A tão invejada classe média da Europa maior que a dos EUA e a do Brasil está encolhendo. Estudos mostram a redução ao longo das últimas décadas. Mas, agora, em meio à maior crise econômica do continente desde o pós-guerra, o ritmo é mais rápido, sobretudo nos países mais afetados, alertam especialistas. Já em 2010, um ano antes de a situação se tornar mais grave, três milhões de gregos (28% da população) estavam à beira da pobreza, segundo a Eurostat, a agência de estatística da União Europeia (UE).
Mario Pezzini, diretor do Centro de Desenvolvimento da Organização para a Cooperação e o Desenvolvimento Econômico (OCDE), que reúne 30 países industrializados, constata: "A crise está levando os governos a cortes orçamentários drásticos para enfrentar o problema da dívida. Isso leva à redução de proteção social e de serviços, que são instrumentos que permitem a manutenção da classe média".
A classe média europeia, segundo ele, já vinha sendo afetada antes da crise por fenômenos estruturais. Um deles é o deslocamento do centro de gravidade da economia mundial para a Ásia e os países emergentes. Em 2030, nas projeções da OCDE, a Ásia vai abrigar 66% da classe média do mundo em termos de população, e 59% no que se refere a consumo um salto se comparado com 28% e 23% em 2009, respectivamente. "Isso tem consequências sobre a classe média mundial, inclusive europeia", diz Pezzini.
Quanto mais competitivas se tornam as empresas nos países emergentes, explica o economista, mais elas absorvem classes médias nos seus países o que obriga a classe média trabalhadora na Europa a inovar, sob o risco de perder emprego para os rivais. É o que está acontecendo. Má distribuição de impostos e cortes nos serviços sociais por causa das políticas de austeridade também estão contribuindo para a redução da classe média.

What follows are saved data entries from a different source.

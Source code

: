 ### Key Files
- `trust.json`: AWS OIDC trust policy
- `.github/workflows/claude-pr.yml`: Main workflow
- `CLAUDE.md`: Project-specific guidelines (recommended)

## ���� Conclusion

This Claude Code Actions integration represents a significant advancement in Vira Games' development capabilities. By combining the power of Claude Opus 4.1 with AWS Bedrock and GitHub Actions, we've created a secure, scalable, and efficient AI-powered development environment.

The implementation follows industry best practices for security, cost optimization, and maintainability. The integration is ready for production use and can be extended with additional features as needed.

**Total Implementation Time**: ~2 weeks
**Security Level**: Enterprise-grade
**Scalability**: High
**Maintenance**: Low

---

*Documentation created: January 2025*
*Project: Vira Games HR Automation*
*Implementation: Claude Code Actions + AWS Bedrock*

Outro fenômeno que explica a redução e antecede a crise é o aumento das desigualdades nos países ricos. Nos 30 países da OCDE, que inclui EUA e Japão, a renda média dos 10% mais ricos passou a ser nove vezes maior que a dos 10% mais pobres. Há 20 anos, a diferença era de sete: "Isso significa que as sociedades estão ficando cada vez mais polarizadas e que o espaço das classes médias está se reduzindo".
A crise é um problema a mais. Análise do Centro de Pesquisa para o Estudo e Observação das Condições de Vida (Crédoc), em Paris, mostra que de 1981 a 2009 as classes médias já vinham diminuindo em relação ao total da população, até nos países escandinavos. Em Luxemburgo, caiu de 61,3% para 56,9%; na Alemanha, de 60,3% para 53%; e na Bélgica, de 64,7% para 55,1%.
Neste período, poucos conseguiram evitar a redução e países hoje no fundo do poço, como Irlanda e Grécia, chegaram a aumentar suas classes médias. Uma situação que mudou com a crise, como constatou na pele Argyros Alexandros. Em 2008, ele tinha duas butiques em Atenas só com roupa importada da Itália. Tinha também duas casas, um casamento e dois carros de classe média alta: um Audi e um Alfa Romeo. Hoje, aos 74 anos, é um novo pobre de Atenas: não tem mais as lojas, os carros ou o casamento. Vive com 500 por mês e enfrenta fila para receber a sopa grátis de uma instituição de caridade. Da boa vida de classe média alta, só restam recordações: "A cada dois anos eu mudava de carro. E ia para a Milão duas vezes por mês. Não contava dinheiro".